Abstract

Awareness of care variation and associated differences in outcome quality is important for patients to recognize and leverage the benefits of hospital choice and for policy makers, providers, and suppliers to adapt initiatives to improve hospital quality of care. We examine panel data on outcome quality in German hospitals between 2006 and 2014 for cholecystectomy, pacemaker implantation, hip replacement, percutaneous coronary intervention (PCI), stroke, and acute myocardial infarction (AMI). We use risk-adjusted and unadjusted outcomes based on 16 indicators. Median outcome and outcome variation trends are examined via box plots, simple linear regressions and quintile differences. Outcome trends differ across treatment areas and indicators.
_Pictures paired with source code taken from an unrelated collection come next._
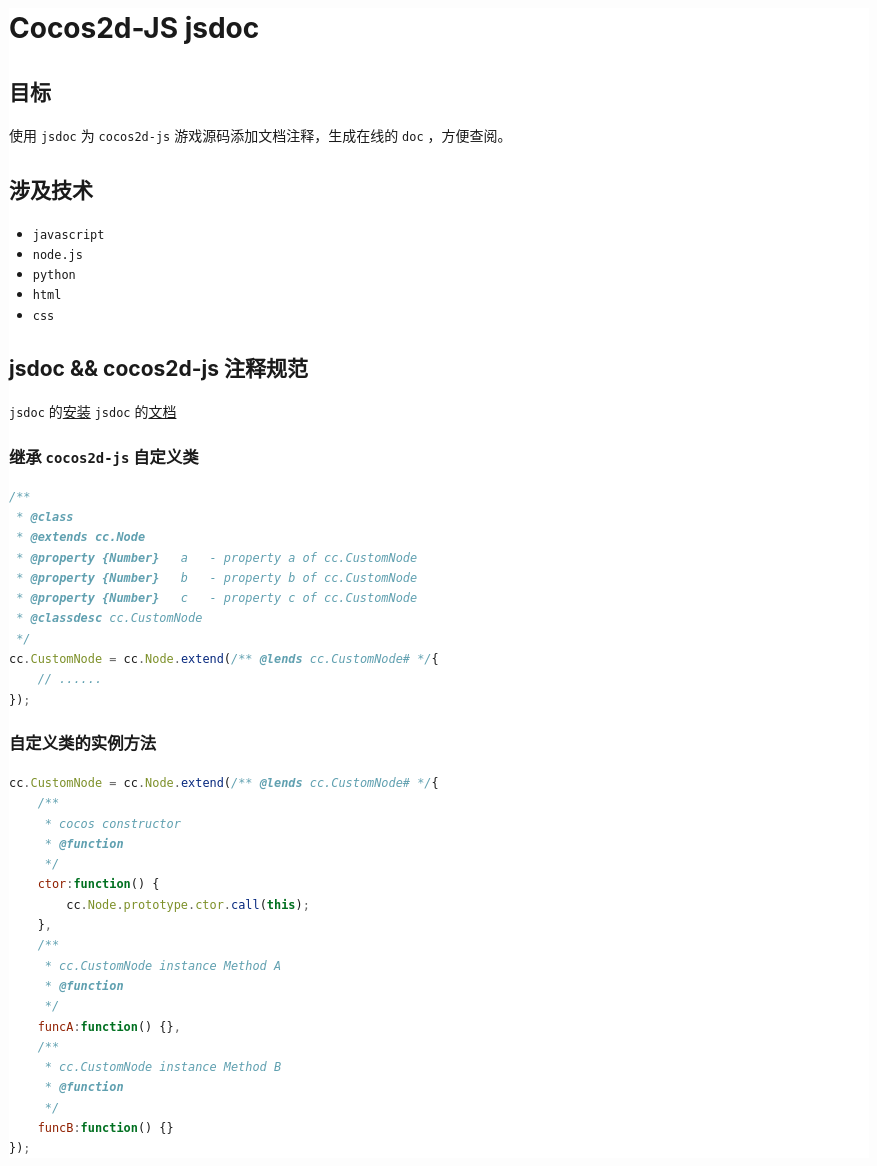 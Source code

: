 # Cocos2d-JS jsdoc

## 目标

使用 `jsdoc` 为 `cocos2d-js` 游戏源码添加文档注释，生成在线的 `doc` ，方便查阅。


## 涉及技术

- `javascript`
- `node.js`
- `python`
- `html`
- `css`


## jsdoc && cocos2d-js 注释规范

`jsdoc` 的[安装](https://github.com/jsdoc3/jsdoc/)
`jsdoc` 的[文档](http://usejsdoc.org/)


### 继承 `cocos2d-js` 自定义类

```javascript
/**
 * @class
 * @extends cc.Node
 * @property {Number}   a   - property a of cc.CustomNode
 * @property {Number}   b   - property b of cc.CustomNode
 * @property {Number}   c   - property c of cc.CustomNode
 * @classdesc cc.CustomNode
 */
cc.CustomNode = cc.Node.extend(/** @lends cc.CustomNode# */{
    // ......
});
```

### 自定义类的实例方法

```javascript
cc.CustomNode = cc.Node.extend(/** @lends cc.CustomNode# */{
    /**
     * cocos constructor
     * @function
     */
    ctor:function() {
        cc.Node.prototype.ctor.call(this);
    },
    /**
     * cc.CustomNode instance Method A
     * @function
     */
    funcA:function() {},
    /**
     * cc.CustomNode instance Method B
     * @function
     */
    funcB:function() {}
});
```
We found positive quality trends for hip replacement surgery, stroke and AMI 30-day mortality, and negative quality trends for 90-day stroke and AMI readmissions and PCI inpatient mortality. Variation of risk-adjusted outcomes ranges by a factor of 3–12 between the 2nd and 5th quintile of hospitals, both at the national and regional level. Our results show that simply measuring and reporting hospital outcomes without clear incentives or regulation – “carrots and sticks” – to improve performance and to centralize care in high performing hospitals has not led to broad quality improvements. More substantial efforts must be undertaken to narrow the outcome spread between high- and low-quality hospitals.